● **Your goal**:
Lines of the listing below that contain the string "falta" are to be returned.

● **Exercise inputs**:
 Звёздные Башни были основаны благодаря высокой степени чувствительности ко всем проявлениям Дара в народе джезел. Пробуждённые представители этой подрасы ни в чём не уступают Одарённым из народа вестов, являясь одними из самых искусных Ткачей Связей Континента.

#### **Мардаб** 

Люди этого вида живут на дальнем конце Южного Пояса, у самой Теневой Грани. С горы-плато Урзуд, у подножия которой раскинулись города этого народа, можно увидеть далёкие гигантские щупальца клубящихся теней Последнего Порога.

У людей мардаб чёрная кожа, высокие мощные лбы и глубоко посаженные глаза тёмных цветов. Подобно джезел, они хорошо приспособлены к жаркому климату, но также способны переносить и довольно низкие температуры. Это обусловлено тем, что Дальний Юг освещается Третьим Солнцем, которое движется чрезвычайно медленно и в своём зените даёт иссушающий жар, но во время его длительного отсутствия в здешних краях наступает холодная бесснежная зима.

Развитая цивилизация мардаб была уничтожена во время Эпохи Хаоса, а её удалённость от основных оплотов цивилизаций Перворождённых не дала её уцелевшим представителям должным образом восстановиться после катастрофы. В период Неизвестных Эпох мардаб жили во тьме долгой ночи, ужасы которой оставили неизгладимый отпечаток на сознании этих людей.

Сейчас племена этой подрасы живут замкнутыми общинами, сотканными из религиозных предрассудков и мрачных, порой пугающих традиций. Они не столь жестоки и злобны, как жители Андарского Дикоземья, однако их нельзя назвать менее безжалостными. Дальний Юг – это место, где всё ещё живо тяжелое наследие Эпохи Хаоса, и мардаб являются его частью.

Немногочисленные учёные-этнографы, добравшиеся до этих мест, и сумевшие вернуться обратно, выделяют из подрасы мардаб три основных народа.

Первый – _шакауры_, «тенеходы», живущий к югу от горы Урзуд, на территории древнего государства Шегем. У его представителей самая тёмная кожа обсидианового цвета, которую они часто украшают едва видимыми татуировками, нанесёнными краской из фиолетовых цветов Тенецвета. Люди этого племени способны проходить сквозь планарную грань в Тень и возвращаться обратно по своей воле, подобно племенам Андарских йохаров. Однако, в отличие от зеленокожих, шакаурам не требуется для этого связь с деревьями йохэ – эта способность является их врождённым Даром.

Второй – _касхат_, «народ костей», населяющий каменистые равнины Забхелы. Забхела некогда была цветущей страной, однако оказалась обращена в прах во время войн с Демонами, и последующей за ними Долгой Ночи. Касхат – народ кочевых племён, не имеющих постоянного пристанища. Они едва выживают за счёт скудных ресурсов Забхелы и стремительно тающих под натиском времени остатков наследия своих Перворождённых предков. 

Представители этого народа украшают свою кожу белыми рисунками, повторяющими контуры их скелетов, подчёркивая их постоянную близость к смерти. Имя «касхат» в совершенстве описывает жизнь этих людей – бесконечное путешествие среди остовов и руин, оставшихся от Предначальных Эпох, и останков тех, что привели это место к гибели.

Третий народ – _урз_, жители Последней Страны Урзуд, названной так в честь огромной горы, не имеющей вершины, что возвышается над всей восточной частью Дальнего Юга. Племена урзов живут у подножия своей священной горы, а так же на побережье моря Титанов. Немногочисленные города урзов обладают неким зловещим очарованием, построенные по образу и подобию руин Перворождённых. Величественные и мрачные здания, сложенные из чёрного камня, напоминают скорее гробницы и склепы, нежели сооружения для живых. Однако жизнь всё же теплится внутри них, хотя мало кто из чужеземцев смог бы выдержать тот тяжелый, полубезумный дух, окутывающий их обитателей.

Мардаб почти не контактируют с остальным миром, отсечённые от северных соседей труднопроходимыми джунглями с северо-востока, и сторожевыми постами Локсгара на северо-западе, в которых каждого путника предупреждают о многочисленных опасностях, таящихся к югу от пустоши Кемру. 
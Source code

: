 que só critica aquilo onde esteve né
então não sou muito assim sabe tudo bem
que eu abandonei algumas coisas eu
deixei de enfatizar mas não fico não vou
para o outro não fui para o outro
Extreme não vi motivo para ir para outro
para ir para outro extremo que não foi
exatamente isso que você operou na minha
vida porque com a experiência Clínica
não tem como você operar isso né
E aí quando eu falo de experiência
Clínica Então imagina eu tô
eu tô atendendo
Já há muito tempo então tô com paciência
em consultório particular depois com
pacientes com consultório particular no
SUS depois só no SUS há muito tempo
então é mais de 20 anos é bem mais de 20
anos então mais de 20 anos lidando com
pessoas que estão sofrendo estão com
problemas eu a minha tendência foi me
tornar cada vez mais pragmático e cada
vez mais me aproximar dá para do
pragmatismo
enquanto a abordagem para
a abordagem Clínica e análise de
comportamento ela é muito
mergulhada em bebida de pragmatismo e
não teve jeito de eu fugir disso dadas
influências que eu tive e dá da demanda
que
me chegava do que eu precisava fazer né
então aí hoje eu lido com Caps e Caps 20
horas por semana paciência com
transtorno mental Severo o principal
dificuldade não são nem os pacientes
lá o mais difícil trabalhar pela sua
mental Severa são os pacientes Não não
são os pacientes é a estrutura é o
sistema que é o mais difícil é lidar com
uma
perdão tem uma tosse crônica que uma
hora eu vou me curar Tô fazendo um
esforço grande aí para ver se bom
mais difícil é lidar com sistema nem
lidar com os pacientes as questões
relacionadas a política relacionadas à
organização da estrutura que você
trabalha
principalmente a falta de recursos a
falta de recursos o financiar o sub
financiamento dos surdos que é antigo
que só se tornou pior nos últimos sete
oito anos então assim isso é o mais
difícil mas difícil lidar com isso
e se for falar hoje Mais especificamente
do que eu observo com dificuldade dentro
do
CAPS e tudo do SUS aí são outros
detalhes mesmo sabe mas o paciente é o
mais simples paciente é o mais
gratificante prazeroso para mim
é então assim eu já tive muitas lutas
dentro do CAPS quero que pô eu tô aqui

● **Exercise answer**:
principalmente a falta de recursos a
falta de recursos o financiar o sub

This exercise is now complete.